Work order – Note every line in the entries that contains the string "minipage", and copy it.

Extracted data entries
※ ※ ※

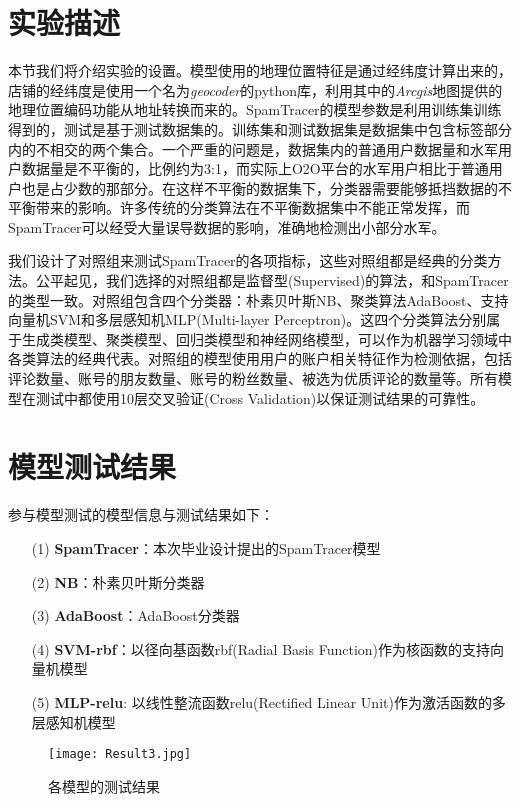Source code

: \section{实验描述}

本节我们将介绍实验的设置。模型使用的地理位置特征是通过经纬度计算出来的，店铺的经纬度是使用一个名为\emph{geocoder}的python库，利用其中的\emph{Arcgis}地图提供的地理位置编码功能从地址转换而来的。SpamTracer的模型参数是利用训练集训练得到的，测试是基于测试数据集的。训练集和测试数据集是数据集中包含标签部分内的不相交的两个集合。一个严重的问题是，数据集内的普通用户数据量和水军用户数据量是不平衡的，比例约为3:1，而实际上O2O平台的水军用户相比于普通用户也是占少数的那部分。在这样不平衡的数据集下，分类器需要能够抵挡数据的不平衡带来的影响。许多传统的分类算法在不平衡数据集中不能正常发挥，而SpamTracer可以经受大量误导数据的影响，准确地检测出小部分水军。

我们设计了对照组来测试SpamTracer的各项指标，这些对照组都是经典的分类方法。公平起见，我们选择的对照组都是监督型(Supervised)的算法，和SpamTracer的类型一致。对照组包含四个分类器：朴素贝叶斯NB、聚类算法AdaBoost、支持向量机SVM和多层感知机MLP(Multi-layer Perceptron)。这四个分类算法分别属于生成类模型、聚类模型、回归类模型和神经网络模型，可以作为机器学习领域中各类算法的经典代表。对照组的模型使用用户的账户相关特征作为检测依据，包括评论数量、账号的朋友数量、账号的粉丝数量、被选为优质评论的数量等。所有模型在测试中都使用10层交叉验证(Cross Validation)以保证测试结果的可靠性。


\section{模型测试结果}

参与模型测试的模型信息与测试结果如下：

\begin{enumerate}	
	\item[(1)] \textbf{SpamTracer}：本次毕业设计提出的SpamTracer模型
	\item[(2)] \textbf{NB}：朴素贝叶斯分类器
	\item[(3)] \textbf{AdaBoost}：AdaBoost分类器
	\item[(4)] \textbf{SVM-rbf}：以径向基函数rbf(Radial Basis Function)作为核函数的支持向量机模型
	\item[(5)] \textbf{MLP-relu}: 以线性整流函数relu(Rectified Linear Unit)作为激活函数的多层感知机模型
\end{enumerate}


\begin{figure}[htbp]
	\centering
	\begin{minipage}[htbp]{0.6\textwidth}
		\centering
		\texttt{[image: Result3.jpg]}
		\caption[各模型的测试结果]
		{各模型的测试结果\label{fig:result}}		
	\end{minipage}     
\end{figure}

※ ※ ※

Problem solution –
	\begin{minipage}[htbp]{0.6\textwidth}
	\end{minipage}     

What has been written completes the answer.